===== Supplied information =====
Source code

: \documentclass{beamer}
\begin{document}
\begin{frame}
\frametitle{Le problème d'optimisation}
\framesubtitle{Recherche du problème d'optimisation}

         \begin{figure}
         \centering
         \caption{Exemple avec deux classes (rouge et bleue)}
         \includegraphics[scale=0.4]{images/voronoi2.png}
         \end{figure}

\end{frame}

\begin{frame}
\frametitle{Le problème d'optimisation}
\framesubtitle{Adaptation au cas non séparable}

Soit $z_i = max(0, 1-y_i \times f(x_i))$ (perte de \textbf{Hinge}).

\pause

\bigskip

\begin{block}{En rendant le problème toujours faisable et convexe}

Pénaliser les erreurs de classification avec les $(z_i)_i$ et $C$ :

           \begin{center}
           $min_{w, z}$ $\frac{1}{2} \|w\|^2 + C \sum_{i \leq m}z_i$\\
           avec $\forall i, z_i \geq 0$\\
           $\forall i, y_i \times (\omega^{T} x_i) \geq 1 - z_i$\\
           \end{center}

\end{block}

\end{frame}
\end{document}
=====
===== Supplied information =====
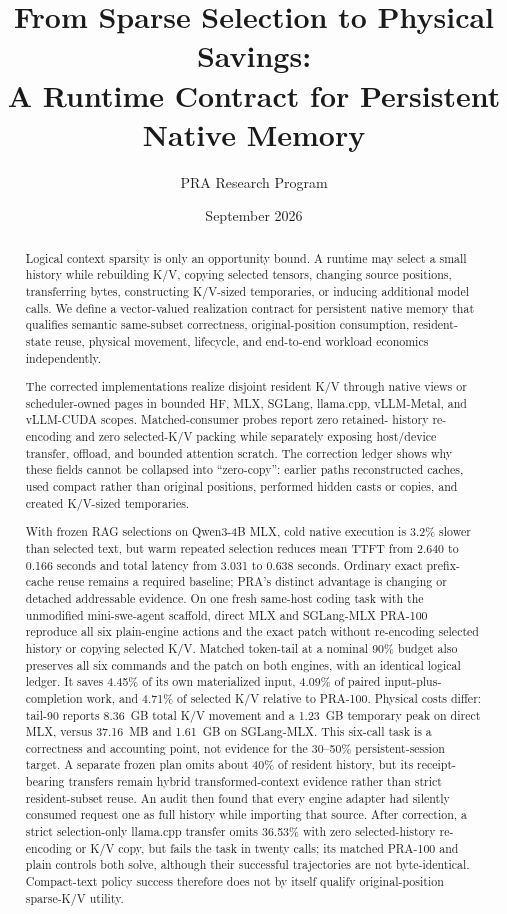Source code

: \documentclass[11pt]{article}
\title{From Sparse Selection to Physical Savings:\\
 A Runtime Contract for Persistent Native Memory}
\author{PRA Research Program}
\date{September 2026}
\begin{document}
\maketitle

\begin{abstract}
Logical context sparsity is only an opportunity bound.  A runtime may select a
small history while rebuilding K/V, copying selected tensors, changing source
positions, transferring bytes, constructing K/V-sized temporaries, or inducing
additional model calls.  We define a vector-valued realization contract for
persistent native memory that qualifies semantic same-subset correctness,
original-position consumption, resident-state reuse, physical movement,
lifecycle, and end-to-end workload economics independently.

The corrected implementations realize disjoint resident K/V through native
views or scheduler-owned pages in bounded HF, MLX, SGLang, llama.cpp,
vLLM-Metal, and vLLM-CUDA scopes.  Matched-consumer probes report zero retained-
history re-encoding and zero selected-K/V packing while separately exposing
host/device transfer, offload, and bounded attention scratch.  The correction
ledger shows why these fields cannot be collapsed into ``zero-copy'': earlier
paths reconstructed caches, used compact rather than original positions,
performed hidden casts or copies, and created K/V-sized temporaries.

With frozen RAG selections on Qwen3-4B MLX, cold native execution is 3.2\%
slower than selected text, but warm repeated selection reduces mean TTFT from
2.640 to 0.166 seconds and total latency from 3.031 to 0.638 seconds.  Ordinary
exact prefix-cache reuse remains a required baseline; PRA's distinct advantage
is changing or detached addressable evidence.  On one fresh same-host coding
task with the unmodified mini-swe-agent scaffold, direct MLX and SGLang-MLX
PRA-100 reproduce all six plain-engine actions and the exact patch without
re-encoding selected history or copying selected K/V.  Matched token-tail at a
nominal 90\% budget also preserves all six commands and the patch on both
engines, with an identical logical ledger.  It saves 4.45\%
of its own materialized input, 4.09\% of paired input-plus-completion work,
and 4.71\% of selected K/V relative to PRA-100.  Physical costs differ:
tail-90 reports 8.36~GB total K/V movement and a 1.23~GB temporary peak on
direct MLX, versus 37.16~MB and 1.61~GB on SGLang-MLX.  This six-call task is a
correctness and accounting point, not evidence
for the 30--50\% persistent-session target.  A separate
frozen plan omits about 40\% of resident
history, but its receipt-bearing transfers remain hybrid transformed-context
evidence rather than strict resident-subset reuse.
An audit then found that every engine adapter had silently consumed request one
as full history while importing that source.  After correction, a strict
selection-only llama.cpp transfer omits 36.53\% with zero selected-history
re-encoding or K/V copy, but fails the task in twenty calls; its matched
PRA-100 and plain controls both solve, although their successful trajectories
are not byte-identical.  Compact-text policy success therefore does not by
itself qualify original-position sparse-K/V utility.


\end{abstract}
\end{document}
=====
**What you should do**
Give back, word for word, only the lines above from the line holding "An audit then" to the line holding "are not byte-identical.", both included.

**Task response**
An audit then found that every engine adapter had silently consumed request one
as full history while importing that source.  After correction, a strict
selection-only llama.cpp transfer omits 36.53\% with zero selected-history
re-encoding or K/V copy, but fails the task in twenty calls; its matched
PRA-100 and plain controls both solve, although their successful trajectories
are not byte-identical.  Compact-text policy success therefore does not by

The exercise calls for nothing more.